Par Christophe Raynaud, co-fondateur d'ISAI

En France, le Venture Capital connait une accélération sans précédent et, pour la première fois de son histoire, l’écosystème français a rattrapé, voire dépassé, l’écosystème anglais (lire l’étude ici).

Boom de la French Tech

Un journaliste me demandait récemment s’il y avait, actuellement, une «bulle», avec en tête, j’imagine, le spectre des années 1999/2000.

Un peu pris de court, j’ai bafouillé que «non, pas vraiment, enfin peut-être, enfin je sais pas…», pas vraiment préparé à cette question-là que je trouvais, sur le moment, un peu bête. Un peu bête car, contrairement aux années 2000, les start-up font du vrai chiffre d’affaires et de la vraie forte croissance et aussi parce que, s’il y a une bulle «Tech», alors elle n’est pas plus effervescente que la bulle immobilier, la bulle LBO, la bulle des actions cotées, la bulle des obligations et de la dette, la bulle du marché de l’Art… bref la bulle d’à peu près toutes les classes d’actifs qui me semblent actuellement toutes survalorisées (merci les 10 000 milliards de liquidités créées artificiellement par les banques centrales depuis 2008).

Et puis, j’ai réfléchi un peu, et finalement, je crois que c’est une excellente question. C’est même une question cruciale pour la bonne continuité du financement de l’innovation en France.

Du coup, j’ai fait quelques recherches et je trouve intéressant de partager ce très bon article sur l’histoire du Venture dans les années 80.

Bulle ou pas Bulle?

A sa lecture, on est tenté de répondre à la question sur la bulle: le Venture Capital en France ne revit pas aujourd’hui la bulle des années 2000 mais revit peut-être la bulle des années 80 (quand je dis ‘revit’ c’est un raccourci: on sait très bien que l’Histoire ne se répète pas mais que, parfois, elle fait des rimes).

Pour ceux qui, comme moi il y a peu, ne connaissent pas ce texte, je synthétise.

Aux USA dans les années 80, le Venture Capital vit un épisode critique reconnu aujourd’hui comme la crise d’adolescence de l’industrie.
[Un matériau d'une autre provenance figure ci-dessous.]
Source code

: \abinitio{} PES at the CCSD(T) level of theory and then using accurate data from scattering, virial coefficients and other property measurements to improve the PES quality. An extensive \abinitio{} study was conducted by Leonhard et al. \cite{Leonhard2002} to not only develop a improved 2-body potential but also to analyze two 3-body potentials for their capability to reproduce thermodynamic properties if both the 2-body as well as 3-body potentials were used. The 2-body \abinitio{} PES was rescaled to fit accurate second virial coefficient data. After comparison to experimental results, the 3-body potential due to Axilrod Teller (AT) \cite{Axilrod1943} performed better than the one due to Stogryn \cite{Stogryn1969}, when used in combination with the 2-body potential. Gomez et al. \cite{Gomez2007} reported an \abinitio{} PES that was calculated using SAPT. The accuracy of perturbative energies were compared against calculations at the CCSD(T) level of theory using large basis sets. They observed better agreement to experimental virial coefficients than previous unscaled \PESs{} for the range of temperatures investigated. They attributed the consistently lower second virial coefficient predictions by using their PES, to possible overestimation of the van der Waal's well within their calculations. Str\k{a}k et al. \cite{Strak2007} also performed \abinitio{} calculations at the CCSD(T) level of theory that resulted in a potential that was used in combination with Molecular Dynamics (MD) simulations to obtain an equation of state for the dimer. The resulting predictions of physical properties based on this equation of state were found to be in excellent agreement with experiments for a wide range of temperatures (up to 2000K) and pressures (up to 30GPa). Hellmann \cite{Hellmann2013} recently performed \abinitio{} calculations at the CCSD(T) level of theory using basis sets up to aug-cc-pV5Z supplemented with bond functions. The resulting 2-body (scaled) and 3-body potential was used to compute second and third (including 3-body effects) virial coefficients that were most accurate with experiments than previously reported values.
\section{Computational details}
Après sa naissance (grâce à Georges Doriot, un Français, et son investissement dans DEC à la fin des années 60) et l’enfance calme du Venture Capital dans les années 70, cette industrie connait dans les années 80 un pic de croissance forte avec la concomitance de:

1- très très gros succès (genentech, Apple) qui démontrent des gains spectaculaires,

2- une révolution technologique (l’informatique et le Personal Computer) qui fait naître l’espoir de reproduire de tels succès.

Face à ces opportunités, le nombre de fonds se multiplient rapidement, de 47 fin 1970, à 113 en 1983 et beaucoup «s’improvisent» VCs (presque 1 000 nouveaux investisseurs).

Fièvre du Venture Capital Américain des années 80

Avec cette inversion de l’équilibre entre la demande d’argent (les entrepreneurs) et l’offre d’argent (les fonds VC), la compétition augmente pour gagner les bons deals. Au lieu de travailler dans la durée et de consacrer du temps à «la drague avant le mariage», les VCs investissent «à l’arrache» en quelques jours avec la peur au ventre de rater le train (FOMO). Devant cette compétition effrénée, les VCs remontent souvent en amont et investissent plus tôt dans le développement, plus «early stage», ce qui augmentent significativement le risque (technologique: le produit n’existe pas encore, commercial: le marché n’a pas été testé, etc…). Les nouveaux investisseurs, vite rejoints par les plus expérimentés, sont obnubilés par les perspectives de gain et sous-estiment systématiquement la part de risque. Tous, collégialement, n’hésitent plus, super «bullish», à investir massivement et agressivement comme si les arbres poussaient jusqu’au-delà du ciel et comme si TOUS les arbres (en tout cas, tous les leurs) allaient grandir de cette façon.

Du coup, la taille des tours de table augmente et les valorisations s’envolent au-delà des normes traditionnelles du métier qui sont vite oubliées.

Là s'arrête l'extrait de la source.